# Toolkraft Drill Press



## richdvt (Oct 23, 2020)

Hi,


I have an old drill press my father gave me many years ago and I recently became curious about it. I have been searching for information on it, but to no avail. The kicker is that I cannot find any model number on it and the only identifier is the brand label on the face. It is a Tookkraft Durra James floor standing drill. Other pictures I have found online are nothing like this model.
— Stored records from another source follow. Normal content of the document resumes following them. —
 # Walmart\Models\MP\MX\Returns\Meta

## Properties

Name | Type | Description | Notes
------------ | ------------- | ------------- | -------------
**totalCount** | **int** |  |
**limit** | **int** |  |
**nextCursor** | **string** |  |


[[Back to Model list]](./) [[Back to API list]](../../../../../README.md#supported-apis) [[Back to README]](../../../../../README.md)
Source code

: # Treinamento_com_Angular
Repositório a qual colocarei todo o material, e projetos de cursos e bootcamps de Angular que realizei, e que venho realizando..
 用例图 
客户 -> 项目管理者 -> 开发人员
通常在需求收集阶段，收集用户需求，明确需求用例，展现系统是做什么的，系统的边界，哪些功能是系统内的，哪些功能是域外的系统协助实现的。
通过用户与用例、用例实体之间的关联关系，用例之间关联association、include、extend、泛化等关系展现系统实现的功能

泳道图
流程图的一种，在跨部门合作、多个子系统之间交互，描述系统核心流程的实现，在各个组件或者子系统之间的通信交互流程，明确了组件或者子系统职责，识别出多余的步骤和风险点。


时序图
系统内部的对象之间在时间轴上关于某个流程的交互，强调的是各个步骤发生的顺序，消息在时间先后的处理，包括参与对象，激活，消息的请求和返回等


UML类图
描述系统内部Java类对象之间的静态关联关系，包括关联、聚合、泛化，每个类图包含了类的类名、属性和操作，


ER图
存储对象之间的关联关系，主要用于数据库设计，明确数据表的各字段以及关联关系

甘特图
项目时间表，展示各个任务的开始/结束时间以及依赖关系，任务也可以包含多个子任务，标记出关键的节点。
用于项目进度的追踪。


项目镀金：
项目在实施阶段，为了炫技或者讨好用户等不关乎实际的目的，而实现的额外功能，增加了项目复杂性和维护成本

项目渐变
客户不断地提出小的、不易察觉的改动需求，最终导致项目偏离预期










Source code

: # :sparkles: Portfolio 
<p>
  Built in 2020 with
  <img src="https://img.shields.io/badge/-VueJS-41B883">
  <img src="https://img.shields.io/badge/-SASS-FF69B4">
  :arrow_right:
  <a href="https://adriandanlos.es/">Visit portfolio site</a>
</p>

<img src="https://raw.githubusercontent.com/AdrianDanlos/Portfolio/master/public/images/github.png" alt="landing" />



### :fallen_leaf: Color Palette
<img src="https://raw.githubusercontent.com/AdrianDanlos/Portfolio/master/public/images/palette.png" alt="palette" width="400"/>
Some help in identifying it would be great.


Thanks.


Rich.


----------



## Tool Agnostic (Aug 13, 2017)

Did you find this in your web searches?
http://vintagemachinery.org/mfgindex/detail.aspx?id=240

See also (search for "drill press"):
http://vintagemachinery.org/mfgindex/detail.aspx?id=240&tab=4
http://vintagemachinery.org/mfgindex/detail.aspx?id=240&tab=5

I wonder if you have a model 350 (benchtop) or 350B that was home-brew remounted as a floor model?


----------



## Harleymike (Aug 21, 2019)

IMG_3600.jpeg


Sent from my iPhone using Tapatalk


----------



## richdvt (Oct 23, 2020)

Tool Agnostic said:


> Did you find this in your web searches?
> Darra-James Corp. / ToolKraft Corp. - History | VintageMachinery.org
> 
> See also (search for "drill press"):
> ...


Thanks for the links. I had found the first link you referenced and other items on Toolkraft, but as with the second links, nothing that matches the drill press that I have. Some are similar, but not quite the same. The base and column do not look homemade in any way. I can get additional pics if that helps at all.


----------



## richdvt (Oct 23, 2020)

Harleymike said:


> IMG_3600.jpeg
> 
> 
> Sent from my iPhone using Tapatalk


Forgive me as I am new to this site, but I don't see a way to view the jpg that you sent. Please let me know how I can view it or if it got stripped, resend it.

Thanks.


----------



## Tool Agnostic (Aug 13, 2017)

I couldn't see the image either. Not on the old website nor the new website. I ignored the post, waiting to see if you replied to my comment.


----------